» YOUR ASSIGNMENT:
For this exercise, reproduce the entries below exactly, but only from the line containing "algorithm can be" through the line containing "F2X F- (87:-- yr+x r-x)", both included.

(Saved data entries)
──────

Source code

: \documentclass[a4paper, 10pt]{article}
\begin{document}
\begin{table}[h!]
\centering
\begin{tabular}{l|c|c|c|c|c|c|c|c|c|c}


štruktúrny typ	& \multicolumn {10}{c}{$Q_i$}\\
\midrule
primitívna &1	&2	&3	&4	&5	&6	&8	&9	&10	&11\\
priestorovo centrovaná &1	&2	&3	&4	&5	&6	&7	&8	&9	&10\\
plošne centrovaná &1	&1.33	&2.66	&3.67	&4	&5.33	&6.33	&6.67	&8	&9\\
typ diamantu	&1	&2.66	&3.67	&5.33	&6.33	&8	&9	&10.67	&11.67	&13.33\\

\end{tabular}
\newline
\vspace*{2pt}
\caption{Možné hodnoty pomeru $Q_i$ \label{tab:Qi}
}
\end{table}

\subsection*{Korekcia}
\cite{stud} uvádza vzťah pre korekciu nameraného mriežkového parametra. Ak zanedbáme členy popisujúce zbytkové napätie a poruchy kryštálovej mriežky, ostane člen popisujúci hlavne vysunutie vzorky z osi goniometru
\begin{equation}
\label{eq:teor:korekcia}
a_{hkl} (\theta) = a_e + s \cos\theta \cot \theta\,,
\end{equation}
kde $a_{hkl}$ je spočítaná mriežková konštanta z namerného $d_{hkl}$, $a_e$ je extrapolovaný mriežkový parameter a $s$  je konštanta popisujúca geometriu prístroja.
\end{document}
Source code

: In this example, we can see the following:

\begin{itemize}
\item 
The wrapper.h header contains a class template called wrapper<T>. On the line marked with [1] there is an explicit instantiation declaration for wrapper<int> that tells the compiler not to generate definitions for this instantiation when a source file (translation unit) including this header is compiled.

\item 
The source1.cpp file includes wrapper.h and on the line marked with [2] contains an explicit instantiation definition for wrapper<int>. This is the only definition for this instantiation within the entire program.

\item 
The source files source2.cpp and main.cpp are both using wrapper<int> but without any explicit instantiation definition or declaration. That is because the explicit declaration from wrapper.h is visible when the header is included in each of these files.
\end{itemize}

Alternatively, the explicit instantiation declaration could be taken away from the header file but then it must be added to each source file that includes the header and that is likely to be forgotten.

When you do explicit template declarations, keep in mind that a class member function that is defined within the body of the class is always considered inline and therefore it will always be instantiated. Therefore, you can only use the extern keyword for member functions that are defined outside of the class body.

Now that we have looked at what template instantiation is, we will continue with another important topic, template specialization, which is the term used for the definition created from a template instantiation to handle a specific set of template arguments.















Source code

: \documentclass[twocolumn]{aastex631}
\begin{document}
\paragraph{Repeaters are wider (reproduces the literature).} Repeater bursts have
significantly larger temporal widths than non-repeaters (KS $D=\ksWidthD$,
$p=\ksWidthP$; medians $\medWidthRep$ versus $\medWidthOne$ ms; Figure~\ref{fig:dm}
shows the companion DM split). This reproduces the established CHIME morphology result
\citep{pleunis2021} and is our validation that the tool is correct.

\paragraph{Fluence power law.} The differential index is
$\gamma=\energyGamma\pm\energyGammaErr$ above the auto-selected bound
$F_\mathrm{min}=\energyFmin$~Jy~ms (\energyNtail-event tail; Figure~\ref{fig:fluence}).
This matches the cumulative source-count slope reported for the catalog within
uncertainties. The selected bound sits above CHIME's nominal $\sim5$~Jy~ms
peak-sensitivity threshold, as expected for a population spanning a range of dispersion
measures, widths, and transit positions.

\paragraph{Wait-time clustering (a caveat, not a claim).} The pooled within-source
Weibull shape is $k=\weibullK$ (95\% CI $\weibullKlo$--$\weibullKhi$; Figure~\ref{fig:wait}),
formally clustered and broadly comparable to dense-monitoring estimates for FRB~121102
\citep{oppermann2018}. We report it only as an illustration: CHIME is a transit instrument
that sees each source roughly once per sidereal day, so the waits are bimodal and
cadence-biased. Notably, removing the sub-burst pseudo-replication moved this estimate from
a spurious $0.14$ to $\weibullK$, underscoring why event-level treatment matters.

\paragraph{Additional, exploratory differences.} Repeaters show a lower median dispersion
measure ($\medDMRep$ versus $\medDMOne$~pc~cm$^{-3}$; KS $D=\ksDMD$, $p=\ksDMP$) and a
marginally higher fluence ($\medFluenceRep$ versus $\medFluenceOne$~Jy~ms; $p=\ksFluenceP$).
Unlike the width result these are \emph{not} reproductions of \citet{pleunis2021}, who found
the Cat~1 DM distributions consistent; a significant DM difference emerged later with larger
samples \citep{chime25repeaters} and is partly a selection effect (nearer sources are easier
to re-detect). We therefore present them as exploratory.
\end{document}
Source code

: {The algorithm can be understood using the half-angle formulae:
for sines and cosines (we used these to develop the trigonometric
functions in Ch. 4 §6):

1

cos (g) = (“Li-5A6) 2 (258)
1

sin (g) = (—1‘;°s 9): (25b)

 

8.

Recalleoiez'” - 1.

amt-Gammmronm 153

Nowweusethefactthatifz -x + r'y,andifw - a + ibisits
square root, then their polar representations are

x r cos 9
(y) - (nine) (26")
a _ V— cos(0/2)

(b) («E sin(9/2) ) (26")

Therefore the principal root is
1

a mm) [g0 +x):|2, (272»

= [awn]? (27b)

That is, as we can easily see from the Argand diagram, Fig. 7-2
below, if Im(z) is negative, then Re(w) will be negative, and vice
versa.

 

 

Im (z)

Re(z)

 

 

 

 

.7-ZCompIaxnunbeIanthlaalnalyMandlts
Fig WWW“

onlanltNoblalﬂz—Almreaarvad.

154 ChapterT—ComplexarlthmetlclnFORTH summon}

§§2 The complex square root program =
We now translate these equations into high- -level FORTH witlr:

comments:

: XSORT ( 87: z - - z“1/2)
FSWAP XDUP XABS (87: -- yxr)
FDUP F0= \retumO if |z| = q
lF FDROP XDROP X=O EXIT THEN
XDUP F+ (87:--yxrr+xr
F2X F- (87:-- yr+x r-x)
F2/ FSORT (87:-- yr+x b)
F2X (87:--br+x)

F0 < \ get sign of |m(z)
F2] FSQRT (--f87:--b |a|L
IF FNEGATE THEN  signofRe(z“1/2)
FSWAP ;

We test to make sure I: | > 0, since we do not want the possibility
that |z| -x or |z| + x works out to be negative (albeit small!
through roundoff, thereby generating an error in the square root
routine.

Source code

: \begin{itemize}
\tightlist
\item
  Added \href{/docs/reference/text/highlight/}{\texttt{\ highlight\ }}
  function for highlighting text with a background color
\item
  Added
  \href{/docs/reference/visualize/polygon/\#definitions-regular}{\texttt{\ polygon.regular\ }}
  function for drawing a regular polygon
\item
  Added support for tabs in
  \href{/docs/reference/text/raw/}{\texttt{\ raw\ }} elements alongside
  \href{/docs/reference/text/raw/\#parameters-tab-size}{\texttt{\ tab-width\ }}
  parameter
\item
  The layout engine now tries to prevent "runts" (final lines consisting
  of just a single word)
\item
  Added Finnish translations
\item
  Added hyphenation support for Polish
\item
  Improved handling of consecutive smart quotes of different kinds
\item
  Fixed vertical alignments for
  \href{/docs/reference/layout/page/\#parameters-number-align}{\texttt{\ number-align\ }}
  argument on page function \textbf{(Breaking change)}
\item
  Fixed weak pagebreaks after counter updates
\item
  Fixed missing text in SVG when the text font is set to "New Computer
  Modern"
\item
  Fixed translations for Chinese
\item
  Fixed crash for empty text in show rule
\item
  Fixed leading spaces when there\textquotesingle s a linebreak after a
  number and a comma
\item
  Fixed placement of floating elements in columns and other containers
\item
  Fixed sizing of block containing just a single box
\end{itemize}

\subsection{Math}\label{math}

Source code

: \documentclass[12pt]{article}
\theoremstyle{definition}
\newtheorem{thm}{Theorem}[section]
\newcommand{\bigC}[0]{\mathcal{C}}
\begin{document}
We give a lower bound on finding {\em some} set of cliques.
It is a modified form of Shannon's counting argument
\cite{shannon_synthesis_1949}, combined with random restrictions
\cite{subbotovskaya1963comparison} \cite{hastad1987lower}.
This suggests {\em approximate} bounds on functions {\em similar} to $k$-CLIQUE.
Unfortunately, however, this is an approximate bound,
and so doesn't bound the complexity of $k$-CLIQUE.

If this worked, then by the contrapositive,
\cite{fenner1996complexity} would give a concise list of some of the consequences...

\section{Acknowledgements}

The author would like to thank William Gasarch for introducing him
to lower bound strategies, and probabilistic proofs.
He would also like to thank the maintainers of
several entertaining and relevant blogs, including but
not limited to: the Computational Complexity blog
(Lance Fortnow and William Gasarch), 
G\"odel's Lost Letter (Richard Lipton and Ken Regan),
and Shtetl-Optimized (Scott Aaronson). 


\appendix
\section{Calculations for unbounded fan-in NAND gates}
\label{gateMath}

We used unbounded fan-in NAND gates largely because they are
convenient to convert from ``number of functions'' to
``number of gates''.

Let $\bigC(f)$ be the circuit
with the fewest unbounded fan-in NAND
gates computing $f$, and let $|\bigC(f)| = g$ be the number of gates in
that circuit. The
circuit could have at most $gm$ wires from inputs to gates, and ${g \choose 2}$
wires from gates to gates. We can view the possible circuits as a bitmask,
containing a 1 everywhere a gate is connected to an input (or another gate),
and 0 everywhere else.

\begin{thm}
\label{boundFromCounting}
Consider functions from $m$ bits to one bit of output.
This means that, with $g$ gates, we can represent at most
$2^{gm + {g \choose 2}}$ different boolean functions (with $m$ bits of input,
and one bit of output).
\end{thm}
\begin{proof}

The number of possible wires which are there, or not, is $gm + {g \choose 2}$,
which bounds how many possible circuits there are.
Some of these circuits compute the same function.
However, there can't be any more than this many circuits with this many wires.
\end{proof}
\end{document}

──────

» ANSWER TO THIS EXERCISE:
: {The algorithm can be understood using the half-angle formulae:
for sines and cosines (we used these to develop the trigonometric
functions in Ch. 4 §6):

1

cos (g) = (“Li-5A6) 2 (258)
1

sin (g) = (—1‘;°s 9): (25b)

 

8.

Recalleoiez'” - 1.

amt-Gammmronm 153

Nowweusethefactthatifz -x + r'y,andifw - a + ibisits
square root, then their polar representations are

x r cos 9
(y) - (nine) (26")
a _ V— cos(0/2)

(b) («E sin(9/2) ) (26")

Therefore the principal root is
1

a mm) [g0 +x):|2, (272»

= [awn]? (27b)

That is, as we can easily see from the Argand diagram, Fig. 7-2
below, if Im(z) is negative, then Re(w) will be negative, and vice
versa.

 

 

Im (z)

Re(z)

 

 

 

 

.7-ZCompIaxnunbeIanthlaalnalyMandlts
Fig WWW“

onlanltNoblalﬂz—Almreaarvad.

154 ChapterT—ComplexarlthmetlclnFORTH summon}

§§2 The complex square root program =
We now translate these equations into high- -level FORTH witlr:

comments:

: XSORT ( 87: z - - z“1/2)
FSWAP XDUP XABS (87: -- yxr)
FDUP F0= \retumO if |z| = q
lF FDROP XDROP X=O EXIT THEN
XDUP F+ (87:--yxrr+xr
F2X F- (87:-- yr+x r-x)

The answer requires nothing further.